His postseason scoring average this year of 19.6 points per game is the highest postseason average of his career, while the same number would be considered pedestrian, if not downright disappointing, for any of the other three mentioned centers. And his Finals output has been even less, as he’s averaging only 16.4 points per game against a Lakers squad not exactly known for its interior defense.
His assist numbers remain abysmal, at only 1.8 per game, which should be much higher for a post-up center whose team is trying to run their offense through and who is being doubled with regularity. This shows a still elementary understanding of the offensive complexities of post work, that Howard is still not realizing the full impact his physical presence and offensive skills can have on the game simply by creating matchup problems and getting his teammates involved. By comparison, Duncan averaged 3.5 assists per in the post season, Olajuwon 3.2 and O’Neal 2.8.

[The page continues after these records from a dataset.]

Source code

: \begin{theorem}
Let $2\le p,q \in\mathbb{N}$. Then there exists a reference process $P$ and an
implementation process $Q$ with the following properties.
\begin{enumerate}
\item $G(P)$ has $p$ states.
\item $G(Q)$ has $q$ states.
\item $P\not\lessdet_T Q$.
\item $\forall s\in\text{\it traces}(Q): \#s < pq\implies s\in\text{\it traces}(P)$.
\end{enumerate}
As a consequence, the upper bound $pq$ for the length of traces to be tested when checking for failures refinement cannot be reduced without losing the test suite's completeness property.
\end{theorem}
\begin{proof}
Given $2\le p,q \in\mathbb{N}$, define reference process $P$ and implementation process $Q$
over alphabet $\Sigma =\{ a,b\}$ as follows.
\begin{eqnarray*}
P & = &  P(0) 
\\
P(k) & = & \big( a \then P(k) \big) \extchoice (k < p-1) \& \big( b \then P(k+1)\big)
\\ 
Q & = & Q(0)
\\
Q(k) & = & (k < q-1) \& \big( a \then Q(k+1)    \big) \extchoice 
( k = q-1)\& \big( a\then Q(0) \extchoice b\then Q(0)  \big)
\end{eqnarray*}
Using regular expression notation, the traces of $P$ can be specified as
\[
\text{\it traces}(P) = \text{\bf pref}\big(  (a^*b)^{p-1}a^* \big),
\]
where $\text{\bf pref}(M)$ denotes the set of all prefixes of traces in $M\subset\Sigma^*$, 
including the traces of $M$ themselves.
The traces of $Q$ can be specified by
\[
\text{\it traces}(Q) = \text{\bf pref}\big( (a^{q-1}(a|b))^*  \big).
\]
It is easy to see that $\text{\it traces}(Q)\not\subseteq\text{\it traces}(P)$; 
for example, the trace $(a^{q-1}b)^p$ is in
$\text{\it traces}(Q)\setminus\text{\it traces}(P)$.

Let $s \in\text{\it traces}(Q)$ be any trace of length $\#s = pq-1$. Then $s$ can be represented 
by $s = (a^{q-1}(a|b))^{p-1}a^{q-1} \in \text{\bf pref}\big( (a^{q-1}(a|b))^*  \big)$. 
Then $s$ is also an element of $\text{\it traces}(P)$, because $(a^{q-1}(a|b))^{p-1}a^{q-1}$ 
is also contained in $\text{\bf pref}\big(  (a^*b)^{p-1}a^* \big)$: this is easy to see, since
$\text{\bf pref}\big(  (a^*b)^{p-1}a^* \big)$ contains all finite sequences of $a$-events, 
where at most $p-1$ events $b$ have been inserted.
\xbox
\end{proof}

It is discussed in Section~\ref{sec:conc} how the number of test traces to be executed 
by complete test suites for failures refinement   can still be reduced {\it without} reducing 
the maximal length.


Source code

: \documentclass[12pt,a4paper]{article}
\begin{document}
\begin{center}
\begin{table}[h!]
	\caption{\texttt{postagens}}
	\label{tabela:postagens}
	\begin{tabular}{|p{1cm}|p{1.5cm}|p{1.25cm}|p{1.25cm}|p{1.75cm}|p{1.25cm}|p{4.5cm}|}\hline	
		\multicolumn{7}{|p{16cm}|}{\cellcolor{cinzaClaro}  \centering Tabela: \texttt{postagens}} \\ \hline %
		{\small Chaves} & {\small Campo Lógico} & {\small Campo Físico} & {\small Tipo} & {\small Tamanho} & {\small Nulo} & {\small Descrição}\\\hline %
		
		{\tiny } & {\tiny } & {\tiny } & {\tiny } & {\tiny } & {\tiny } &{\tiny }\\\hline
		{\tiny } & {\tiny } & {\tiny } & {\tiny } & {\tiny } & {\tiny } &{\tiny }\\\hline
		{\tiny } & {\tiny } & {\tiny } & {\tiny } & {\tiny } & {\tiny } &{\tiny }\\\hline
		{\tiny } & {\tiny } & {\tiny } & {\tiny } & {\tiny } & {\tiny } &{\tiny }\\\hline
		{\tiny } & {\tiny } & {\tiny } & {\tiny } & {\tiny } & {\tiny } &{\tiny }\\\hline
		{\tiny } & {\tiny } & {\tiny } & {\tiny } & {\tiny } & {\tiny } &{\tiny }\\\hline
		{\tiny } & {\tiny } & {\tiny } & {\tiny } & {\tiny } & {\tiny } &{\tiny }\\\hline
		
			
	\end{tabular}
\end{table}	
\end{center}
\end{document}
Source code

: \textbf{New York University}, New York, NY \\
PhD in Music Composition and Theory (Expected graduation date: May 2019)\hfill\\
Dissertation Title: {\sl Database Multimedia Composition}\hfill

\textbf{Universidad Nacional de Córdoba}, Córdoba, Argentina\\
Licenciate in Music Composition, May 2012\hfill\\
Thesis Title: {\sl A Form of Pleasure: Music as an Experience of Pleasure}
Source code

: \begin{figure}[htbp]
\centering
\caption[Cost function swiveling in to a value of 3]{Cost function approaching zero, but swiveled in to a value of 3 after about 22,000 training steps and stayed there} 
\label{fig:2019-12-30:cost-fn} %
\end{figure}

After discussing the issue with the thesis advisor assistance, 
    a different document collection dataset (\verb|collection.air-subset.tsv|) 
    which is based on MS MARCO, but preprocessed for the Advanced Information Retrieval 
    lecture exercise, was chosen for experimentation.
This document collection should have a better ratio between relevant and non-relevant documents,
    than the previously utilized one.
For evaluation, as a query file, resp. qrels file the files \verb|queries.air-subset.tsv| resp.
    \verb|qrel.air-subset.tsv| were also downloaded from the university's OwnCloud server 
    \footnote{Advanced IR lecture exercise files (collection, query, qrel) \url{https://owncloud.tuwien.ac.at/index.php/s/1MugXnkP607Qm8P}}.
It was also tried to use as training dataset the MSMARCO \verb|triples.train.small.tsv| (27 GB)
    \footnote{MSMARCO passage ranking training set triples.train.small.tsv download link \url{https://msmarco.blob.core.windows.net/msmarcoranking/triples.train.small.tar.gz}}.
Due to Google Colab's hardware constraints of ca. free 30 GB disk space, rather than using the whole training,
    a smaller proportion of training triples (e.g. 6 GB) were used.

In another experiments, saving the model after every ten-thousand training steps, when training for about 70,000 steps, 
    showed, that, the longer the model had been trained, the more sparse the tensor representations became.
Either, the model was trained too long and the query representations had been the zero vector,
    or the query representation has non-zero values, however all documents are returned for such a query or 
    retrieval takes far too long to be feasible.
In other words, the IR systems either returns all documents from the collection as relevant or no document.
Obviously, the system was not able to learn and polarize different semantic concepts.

Howard also struggles immensely with his free throws, shooting only 64 percent in these playoffs, including 1-4 down the stretch in Thursday’s loss. It was Howard’s clutch-time misses that kept the door open for Derek Fisher’s late-game 3-ball heroics that put Orlando in its 3–1 series hole.
Kobe Bryant and Shaquille O’Neal
At the moment, on the offensive side of the ball, Howard lacks Olajuwon’s grace, footwork and refinement, Duncan’s strong basic fundamentals and understanding of the game and O’Neal’s realization of the full prowess his size and strength gives him.

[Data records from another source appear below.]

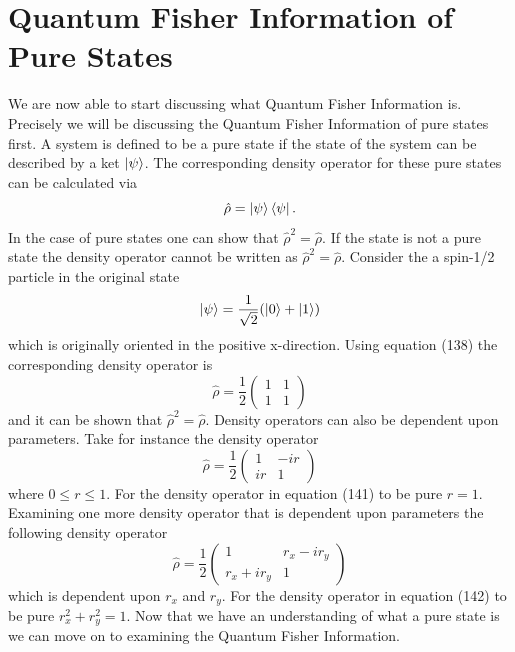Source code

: \documentclass[twocolumn]{article}
\begin{document}
\section*{Quantum Fisher Information of Pure States}
We are now able to start discussing what Quantum Fisher Information is. Precisely we will be discussing the Quantum Fisher Information of pure states first. A system is defined to be a pure state if the state of the system can be described by a ket $\ket{\psi}$. The corresponding density operator for these pure states can be calculated via
\begin{equation}
\hat{\rho}=\ket{\psi}\bra{\psi}.
\end{equation}
In the case of pure states one can show that $\hat{\rho}^2=\hat{\rho}$. If the state is not a pure state the density operator cannot be written as $\hat{\rho}^2=\hat{\rho}$. Consider the a spin-1/2 particle in the original state
\begin{equation}
\ket{\psi}=\frac{1}{\sqrt{2}}(\ket{0}+\ket{1})
\end{equation}
which is originally oriented in the positive x-direction. Using equation (138) the corresponding density operator is
\begin{equation}
\hat{\rho}=\frac{1}{2}
\begin{pmatrix}
1 & 1 \\
1 & 1
\end{pmatrix}
\end{equation}
and it can be shown that $\hat{\rho}^2=\hat{\rho}$. Density operators can also be dependent upon parameters. Take for instance the density operator
\begin{equation}
\hat{\rho}=\frac{1}{2}
\begin{pmatrix}
1 & -ir \\
ir & 1
\end{pmatrix}
\end{equation}
where $0\leq r \leq 1$. For the density operator in equation (141) to be pure $r=1$. Examining one more density operator that is dependent upon parameters the following density operator 
\begin{equation}
\hat{\rho}=\frac{1}{2}
\begin{pmatrix}
1 & r_x-ir_y \\
r_x+ir_y & 1
\end{pmatrix}
\end{equation}
which is dependent upon $r_x$ and $r_y$. For the density operator in equation (142) to be pure $r_x^2+r_y^2=1$. Now that we have an understanding of what a pure state is we can move on to examining the Quantum Fisher Information.
\end{document}
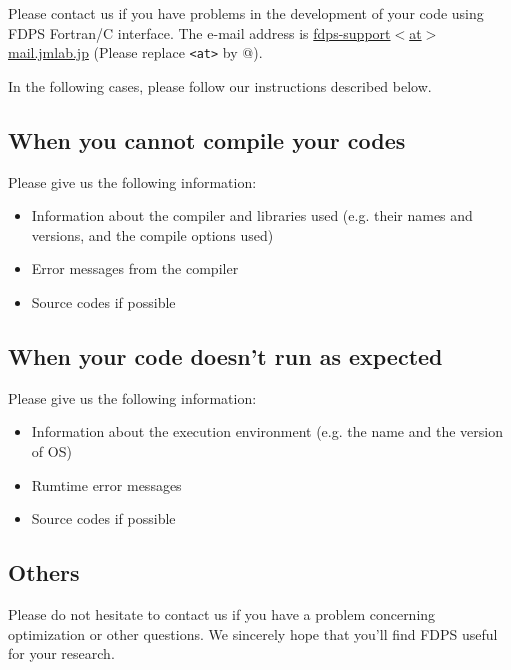 Please contact us if you have problems in the development of your code using FDPS Fortran/C interface. The e-mail address is \href{mailto:fdps-support@mail.jmlab.jp}{fdps-support$<$at$>$mail.jmlab.jp} (Please replace \texttt{<at>} by @).

In the following cases, please follow our instructions described below.

\subsection{When you cannot compile your codes}
Please give us the following information:
\begin{itemize}
\item Information about the compiler and libraries used (e.g. their names and versions, and the compile options used)
\item Error messages from the compiler
\item Source codes if possible
\end{itemize}

\subsection{When your code doesn't run as expected}
Please give us the following information:
\begin{itemize}
\item Information about the execution environment (e.g. the name and the version of OS)
\item Rumtime error messages
\item Source codes if possible
\end{itemize}

\subsection{Others}
Please do not hesitate to contact us if you have a problem concerning optimization or other questions. We sincerely hope that you'll find FDPS useful for your research.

Even Howard’s supposed strong point, the defensive side of the ball, has a hard time measuring up to the others. Howard’s career post season block averages of 2.6 per game lead only Shaq’s 2.2, still trailing Duncan’s 2.7 and well behind Olajuwon’s playoff average of 3.3. Those numbers become even lower if you take away Thursday night’s 9-block extravaganza, which based on Howard’s previous 35 post season games, was more a one-game anomaly than a trend. This suggests that the reigning NBA Defensive Player of the Year still has a long way to go on the defensive side before he can take his place among the NBA’s modern elite centers.
The only portion of Howard’s Finals and overall postseason performance that can be considered truly dominant has been his rebounding, as he’s averaging a huge 15.6 boards per game this post season, including 16.5 against L.A. And you can’t take that away from Howard, but he’s doing it on a team that basically asks him to grab every rebound while both forwards hover around the perimeter.

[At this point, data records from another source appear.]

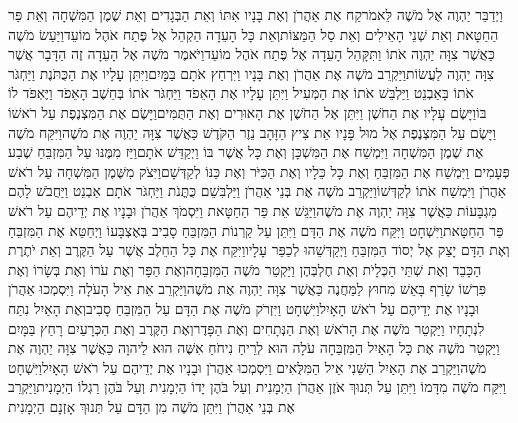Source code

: \documentclass[../main/main.tex]{subfiles}
\begin{document}
\begin{multicols*}{\ncols}
וַיְדַבֵּר יַהְוֶה אֶל מֹשֶׁה לֵּאמֹר\PreVerseSpace{}קַח אֶת אַהֲרֹן וְאֶת בָּנָיו אִתּוֹ וְאֵת הַבְּגָדִים וְאֵת שֶׁמֶן הַמִּשְׁחָה וְאֵת פַּר הַחַטָּאת וְאֵת שְׁנֵי הָאֵילִים וְאֵת סַל הַמַּצּוֹת\PreVerseSpace{}וְאֵת כָּל הָעֵדָה הַקְהֵל אֶל פֶּתַח אֹהֶל מוֹעֵד\PreVerseSpace{}וַיַּעַשׂ מֹשֶׁה כַּאֲשֶׁר צִוָּה יַהְוֶה אֹתוֹ וַתִּקָּהֵל הָעֵדָה אֶל פֶּתַח אֹהֶל מוֹעֵד\PreVerseSpace{}וַיֹּאמֶר מֹשֶׁה אֶל הָעֵדָה זֶה הַדָּבָר אֲשֶׁר צִוָּה יַהְוֶה לַעֲשׂוֹת\PreVerseSpace{}וַיַּקְרֵב מֹשֶׁה אֶת אַהֲרֹן וְאֶת בָּנָיו וַיִּרְחַץ אֹתָם בַּמָּיִם\PreVerseSpace{}וַיִּתֵּן עָלָיו אֶת הַכֻּתֹּנֶת וַיַּחְגֹּר אֹתוֹ בָּאַבְנֵט וַיַּלְבֵּשׁ אֹתוֹ אֶת הַמְּעִיל וַיִּתֵּן עָלָיו אֶת הָאֵפֹד וַיַּחְגֹּר אֹתוֹ בְּחֵשֶׁב הָאֵפֹד וַיֶּאְפֹּד לוֹ בּוֹ\PreVerseSpace{}וַיָּשֶׂם עָלָיו אֶת הַחֹשֶׁן וַיִּתֵּן אֶל הַחֹשֶׁן אֶת הָאוּרִים וְאֶת הַתֻּמִּים\PreVerseSpace{}וַיָּשֶׂם אֶת הַמִּצְנֶפֶת עַל רֹאשׁוֹ וַיָּשֶׂם עַל הַמִּצְנֶפֶת אֶל מוּל פָּנָיו אֵת צִיץ הַזָּהָב נֵזֶר הַקֹּדֶשׁ כַּאֲשֶׁר צִוָּה יַהְוֶה אֶת מֹשֶׁה\PreVerseSpace{}וַיִּקַּח מֹשֶׁה אֶת שֶׁמֶן הַמִּשְׁחָה וַיִּמְשַׁח אֶת הַמִּשְׁכָּן וְאֶת כָּל אֲשֶׁר בּוֹ וַיְקַדֵּשׁ אֹתָם\PreVerseSpace{}וַיַּז מִמֶּנּוּ עַל הַמִּזְבֵּחַ שֶׁבַע פְּעָמִים וַיִּמְשַׁח אֶת הַמִּזְבֵּחַ וְאֶת כָּל כֵּלָיו וְאֶת הַכִּיֹּר וְאֶת כַּנּוֹ לְקַדְּשָׁם\PreVerseSpace{}וַיִּצֹק מִשֶּׁמֶן הַמִּשְׁחָה עַל רֹאשׁ אַהֲרֹן וַיִּמְשַׁח אֹתוֹ לְקַדְּשׁוֹ\PreVerseSpace{}וַיַּקְרֵב מֹשֶׁה אֶת בְּנֵי אַהֲרֹן וַיַּלְבִּשֵׁם כֻּתֳּנֹת וַיַּחְגֹּר אֹתָם אַבְנֵט וַיַּחֲבֹשׁ לָהֶם מִגְבָּעוֹת כַּאֲשֶׁר צִוָּה יַהְוֶה אֶת מֹשֶׁה\PreVerseSpace{}וַיַּגֵּשׁ אֵת פַּר הַחַטָּאת וַיִּסְמֹךְ אַהֲרֹן וּבָנָיו אֶת יְדֵיהֶם עַל רֹאשׁ פַּר הַחַטָּאת\PreVerseSpace{}וַיִּשְׁחָט וַיִּקַּח מֹשֶׁה אֶת הַדָּם וַיִּתֵּן עַל קַרְנוֹת הַמִּזְבֵּחַ סָבִיב בְּאֶצְבָּעוֹ וַיְחַטֵּא אֶת הַמִּזְבֵּחַ וְאֶת הַדָּם יָצַק אֶל יְסוֹד הַמִּזְבֵּחַ וַיְקַדְּשֵׁהוּ לְכַפֵּר עָלָיו\PreVerseSpace{}וַיִּקַּח אֶת כָּל הַחֵלֶב אֲשֶׁר עַל הַקֶּרֶב וְאֵת יֹתֶרֶת הַכָּבֵד וְאֶת שְׁתֵּי הַכְּלָיֹת וְאֶת חֶלְבְּהֶן וַיַּקְטֵר מֹשֶׁה הַמִּזְבֵּחָה\PreVerseSpace{}וְאֶת הַפָּר וְאֶת עֹרוֹ וְאֶת בְּשָׂרוֹ וְאֶת פִּרְשׁוֹ שָׂרַף בָּאֵשׁ מִחוּץ לַמַּחֲנֶה כַּאֲשֶׁר צִוָּה יַהְוֶה אֶת מֹשֶׁה\PreVerseSpace{}וַיַּקְרֵב אֵת אֵיל הָעֹלָה וַיִּסְמְכוּ אַהֲרֹן וּבָנָיו אֶת יְדֵיהֶם עַל רֹאשׁ הָאָיִל\PreVerseSpace{}וַיִּשְׁחָט וַיִּזְרֹק מֹשֶׁה אֶת הַדָּם עַל הַמִּזְבֵּחַ סָבִיב\PreVerseSpace{}וְאֶת הָאַיִל נִתַּח לִנְתָחָיו וַיַּקְטֵר מֹשֶׁה אֶת הָרֹאשׁ וְאֶת הַנְּתָחִים וְאֶת הַפָּדֶר\PreVerseSpace{}וְאֶת הַקֶּרֶב וְאֶת הַכְּרָעַיִם רָחַץ בַּמָּיִם וַיַּקְטֵר מֹשֶׁה אֶת כָּל הָאַיִל הַמִּזְבֵּחָה עֹלָה הוּא לְרֵיחַ נִיחֹחַ אִשֶּׁה הוּא לַיהוָה כַּאֲשֶׁר צִוָּה יַהְוֶה אֶת מֹשֶׁה\PreVerseSpace{}וַיַּקְרֵב אֶת הָאַיִל הַשֵּׁנִי אֵיל הַמִּלֻּאִים וַיִּסְמְכוּ אַהֲרֹן וּבָנָיו אֶת יְדֵיהֶם עַל רֹאשׁ הָאָיִל\PreVerseSpace{}וַיִּשְׁחָט וַיִּקַּח מֹשֶׁה מִדָּמוֹ וַיִּתֵּן עַל תְּנוּךְ אֹזֶן אַהֲרֹן הַיְמָנִית וְעַל בֹּהֶן יָדוֹ הַיְמָנִית וְעַל בֹּהֶן רַגְלוֹ הַיְמָנִית\PreVerseSpace{}וַיַּקְרֵב אֶת בְּנֵי אַהֲרֹן וַיִּתֵּן מֹשֶׁה מִן הַדָּם עַל תְּנוּךְ אָזְנָם הַיְמָנִית 
\end{multicols*}
\end{document}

Ultimately, it will be Howard’s performance the rest of the way out that will truly write the end to Orlando’s season. Will he be able to lift the team onto his broad shoulders and take them to the promised land, as the other great modern centers have done? Or will his youth, inexperience and still rudimentary understanding of the offensive part of the game be too much for the Magic to overcome without a truly dominant scorer to pick up the slack?
And though he’s still young, and there’s many pages left to be written in the story of Dwight Howard’s NBA career — both O’Neal and Olajuwon lost their first Finals appearances only to bounce back better than ever later in their career — the initial chapters of his legacy will be cemented in these last several games of the 2009 NBA season. If he truly wants to be considered a dominant NBA big man, he’ll take this opportunity to prove it to us.